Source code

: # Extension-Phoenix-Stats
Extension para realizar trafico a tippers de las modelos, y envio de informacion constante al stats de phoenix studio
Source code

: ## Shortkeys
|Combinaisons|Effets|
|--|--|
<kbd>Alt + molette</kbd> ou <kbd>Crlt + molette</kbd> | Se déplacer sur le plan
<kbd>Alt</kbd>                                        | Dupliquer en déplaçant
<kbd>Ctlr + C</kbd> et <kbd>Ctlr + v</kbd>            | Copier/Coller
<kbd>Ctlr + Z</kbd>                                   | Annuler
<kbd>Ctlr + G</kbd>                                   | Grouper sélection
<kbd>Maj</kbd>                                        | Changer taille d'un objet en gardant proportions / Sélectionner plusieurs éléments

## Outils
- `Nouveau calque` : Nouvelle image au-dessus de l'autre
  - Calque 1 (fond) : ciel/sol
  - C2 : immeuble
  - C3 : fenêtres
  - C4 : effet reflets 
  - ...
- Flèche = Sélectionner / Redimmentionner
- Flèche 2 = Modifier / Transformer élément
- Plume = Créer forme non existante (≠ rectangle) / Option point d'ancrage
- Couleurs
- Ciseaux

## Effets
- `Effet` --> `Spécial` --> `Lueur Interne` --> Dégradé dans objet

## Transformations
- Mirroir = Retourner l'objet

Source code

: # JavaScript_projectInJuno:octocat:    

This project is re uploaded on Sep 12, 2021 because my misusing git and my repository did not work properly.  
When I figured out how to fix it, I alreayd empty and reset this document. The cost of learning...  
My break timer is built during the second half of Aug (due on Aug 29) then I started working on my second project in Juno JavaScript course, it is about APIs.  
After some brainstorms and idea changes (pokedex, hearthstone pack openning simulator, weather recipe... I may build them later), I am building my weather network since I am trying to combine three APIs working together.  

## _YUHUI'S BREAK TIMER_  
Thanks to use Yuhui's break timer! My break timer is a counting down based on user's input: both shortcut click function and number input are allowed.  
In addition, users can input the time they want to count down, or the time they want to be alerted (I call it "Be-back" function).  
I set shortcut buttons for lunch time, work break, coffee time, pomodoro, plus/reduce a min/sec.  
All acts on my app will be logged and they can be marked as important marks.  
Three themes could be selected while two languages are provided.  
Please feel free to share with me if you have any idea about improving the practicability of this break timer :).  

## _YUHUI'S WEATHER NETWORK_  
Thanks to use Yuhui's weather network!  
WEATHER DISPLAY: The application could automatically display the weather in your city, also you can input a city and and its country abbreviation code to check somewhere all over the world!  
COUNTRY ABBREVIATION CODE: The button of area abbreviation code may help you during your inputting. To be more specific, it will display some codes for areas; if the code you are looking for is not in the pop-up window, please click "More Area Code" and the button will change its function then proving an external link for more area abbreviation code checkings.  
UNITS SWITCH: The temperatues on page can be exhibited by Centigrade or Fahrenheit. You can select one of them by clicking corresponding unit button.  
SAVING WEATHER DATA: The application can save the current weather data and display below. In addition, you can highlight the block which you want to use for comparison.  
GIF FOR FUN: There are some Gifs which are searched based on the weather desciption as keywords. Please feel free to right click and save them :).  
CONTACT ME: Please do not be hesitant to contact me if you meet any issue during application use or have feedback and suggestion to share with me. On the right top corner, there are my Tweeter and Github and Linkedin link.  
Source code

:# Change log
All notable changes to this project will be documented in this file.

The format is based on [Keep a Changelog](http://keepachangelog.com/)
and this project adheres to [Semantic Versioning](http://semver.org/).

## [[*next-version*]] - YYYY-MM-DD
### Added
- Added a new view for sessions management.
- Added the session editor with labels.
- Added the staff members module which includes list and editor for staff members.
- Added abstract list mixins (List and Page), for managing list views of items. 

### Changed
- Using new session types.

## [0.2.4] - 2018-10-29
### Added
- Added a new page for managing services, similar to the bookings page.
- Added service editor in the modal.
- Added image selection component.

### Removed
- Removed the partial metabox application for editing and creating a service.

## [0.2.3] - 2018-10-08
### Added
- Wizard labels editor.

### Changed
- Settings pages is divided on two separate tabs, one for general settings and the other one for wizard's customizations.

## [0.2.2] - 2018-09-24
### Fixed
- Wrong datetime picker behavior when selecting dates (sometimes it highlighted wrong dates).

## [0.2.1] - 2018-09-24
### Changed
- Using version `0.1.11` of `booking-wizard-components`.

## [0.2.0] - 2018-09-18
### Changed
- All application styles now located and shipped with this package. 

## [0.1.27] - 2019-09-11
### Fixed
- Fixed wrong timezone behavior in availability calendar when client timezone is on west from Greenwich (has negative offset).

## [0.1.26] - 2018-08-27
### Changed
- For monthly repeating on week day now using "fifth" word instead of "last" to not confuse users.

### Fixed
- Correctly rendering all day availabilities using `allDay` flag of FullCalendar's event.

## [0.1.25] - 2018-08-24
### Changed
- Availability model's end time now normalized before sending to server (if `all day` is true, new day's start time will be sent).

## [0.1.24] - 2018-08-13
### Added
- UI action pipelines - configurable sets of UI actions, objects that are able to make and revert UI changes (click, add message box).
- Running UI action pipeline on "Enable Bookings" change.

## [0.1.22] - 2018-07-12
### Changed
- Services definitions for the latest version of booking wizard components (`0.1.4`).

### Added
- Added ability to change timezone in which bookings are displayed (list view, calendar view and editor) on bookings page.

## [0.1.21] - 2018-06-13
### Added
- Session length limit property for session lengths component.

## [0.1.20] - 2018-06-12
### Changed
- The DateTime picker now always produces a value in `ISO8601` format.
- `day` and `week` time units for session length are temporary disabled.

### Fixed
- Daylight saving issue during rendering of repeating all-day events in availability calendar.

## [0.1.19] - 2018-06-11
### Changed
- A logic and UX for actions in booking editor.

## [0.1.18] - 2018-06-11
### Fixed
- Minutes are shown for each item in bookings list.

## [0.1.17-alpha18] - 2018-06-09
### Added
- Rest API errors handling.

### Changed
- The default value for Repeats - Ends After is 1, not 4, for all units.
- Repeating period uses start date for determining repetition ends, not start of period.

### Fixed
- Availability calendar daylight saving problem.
○ ○ ○ ○ ○
- _Exercise requirements_
Across the material above, count each line with the string "After" and state the number alone.

- _Response to this exercise_
2